現場および衛星観測データによる黒潮の流量変動に関する研究

内田 裕

 いまだ長期にわたる正確な計測がなされていない日本南岸での黒潮の流量とその変動を評価するために,四国沖の足摺岬から南南東に伸びる測線において,現場海洋観測データと衛星海面高度計データを基にして,黒潮の流量変動について解析を行った.本研究によって,以下に示す点が明らかになった.
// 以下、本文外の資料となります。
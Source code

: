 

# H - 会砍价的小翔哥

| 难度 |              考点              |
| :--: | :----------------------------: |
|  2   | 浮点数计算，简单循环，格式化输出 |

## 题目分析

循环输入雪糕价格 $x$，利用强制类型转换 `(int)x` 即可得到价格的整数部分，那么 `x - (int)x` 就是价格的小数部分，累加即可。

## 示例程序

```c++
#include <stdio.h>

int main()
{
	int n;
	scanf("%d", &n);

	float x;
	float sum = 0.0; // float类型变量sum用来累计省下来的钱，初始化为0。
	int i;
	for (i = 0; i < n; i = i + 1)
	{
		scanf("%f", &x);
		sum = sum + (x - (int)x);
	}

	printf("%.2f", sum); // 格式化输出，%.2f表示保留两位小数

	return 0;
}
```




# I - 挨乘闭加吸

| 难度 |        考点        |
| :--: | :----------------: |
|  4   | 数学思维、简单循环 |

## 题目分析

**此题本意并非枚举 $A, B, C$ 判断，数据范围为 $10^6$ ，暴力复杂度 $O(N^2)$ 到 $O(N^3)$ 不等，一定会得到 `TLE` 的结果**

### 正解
 はじめに,係留流速計による流速観測と船舶による密度場観測のデータを組み合わせ,地衡流近似を用いて黒潮の流速場を推定した.係留流速観測による測定値を準拠流速とすることにより,黒潮の絶対的な地衡流速分布を求め,黒潮の地衡流量を正しく評価した.その結果,黒潮の流量が黒潮を挟む海面力学高度の差と非常に高い相関をもつことが分った.
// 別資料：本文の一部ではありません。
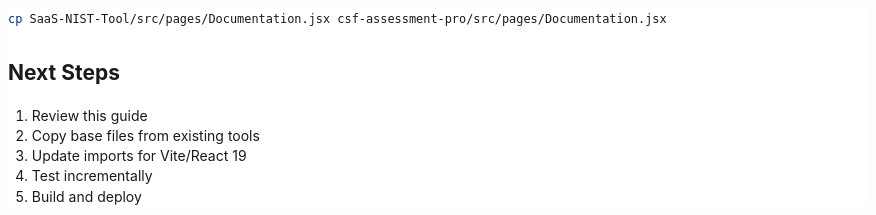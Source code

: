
 ```bash
cp SaaS-NIST-Tool/src/pages/Documentation.jsx csf-assessment-pro/src/pages/Documentation.jsx
```

## Next Steps

1. Review this guide
2. Copy base files from existing tools
3. Update imports for Vite/React 19
4. Test incrementally
5. Build and deploy

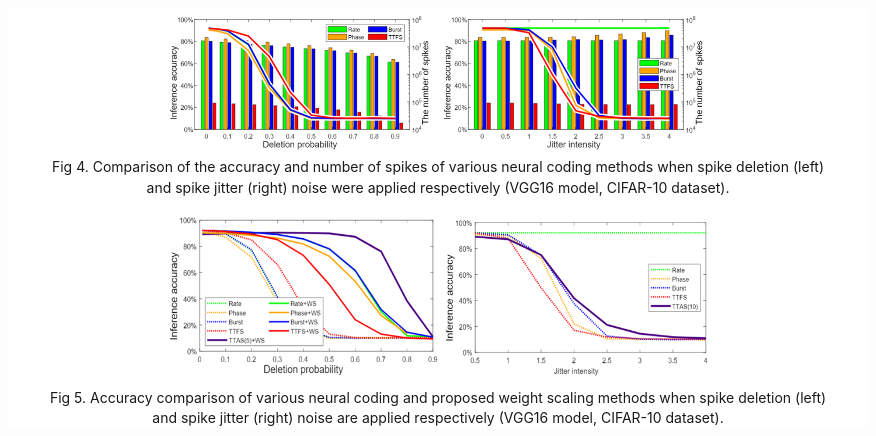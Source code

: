 <figure>
  <div style="text-align:center">
    <img src="/fpost/images/pf3/noise robus.png" alt="대체 텍스트" style="width:70%;">
  </div>
  <figcaption style="text-align:center">Fig 4. Comparison of the accuracy and number of spikes of various neural coding methods when spike deletion (left) and spike jitter (right) noise were applied respectively (VGG16 model, CIFAR-10 dataset).</figcaption>
</figure>

<figure>
  <div style="text-align:center">
    <img src="/fpost/images/pf3/noise snn.png" alt="대체 텍스트" style="width:70%;">
  </div>
  <figcaption style="text-align:center">Fig 5. Accuracy comparison of various neural coding and proposed weight scaling methods when spike deletion (left) and spike jitter (right) noise are applied respectively (VGG16 model, CIFAR-10 dataset).</figcaption>
</figure>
 次に,衛星海面高度計データから海面力学高度の水平分布の時系列を求めた.現場海洋観測データと衛星海面高度計データを組み合わせることにより,海面力学高度の水平分布を精度良く求めることができた.衛星海面高度計データによる海面での地衡流速を,漂流ブイの軌跡から求めた黒潮の表層流速と比較した.両者は良く一致しており,黒潮の表層において,測定精度の範囲内で地衡流近似が成立していることが分った.

 最後に,黒潮の流量と黒潮を挟む海面力学高度の差の関係式を用いて,衛星海面高度計データから四国沖の黒潮の1000 m以浅の流量の時間変化を推定した.黒潮の流量は3年間で大きく変動していた.黒潮と一体となっている局所的な循環の影響を除去するために,黒潮再循環流域についても黒潮の場合と同様にして1000 m以浅の流量を求め,黒潮の流量から差し引くことで,測線を通過する正味の黒潮の流量を推定した.通過流としての黒潮の流量は局所的な循環の影響が除去され変動の振幅は小さくなった.北太平洋の海洋の風応力の分布から線形理論によって求めた黒潮の流量には明瞭な季節変動が見られるが,ここで推定した黒潮や通過流としての黒潮の流量には,明瞭な季節変動は見られなかった.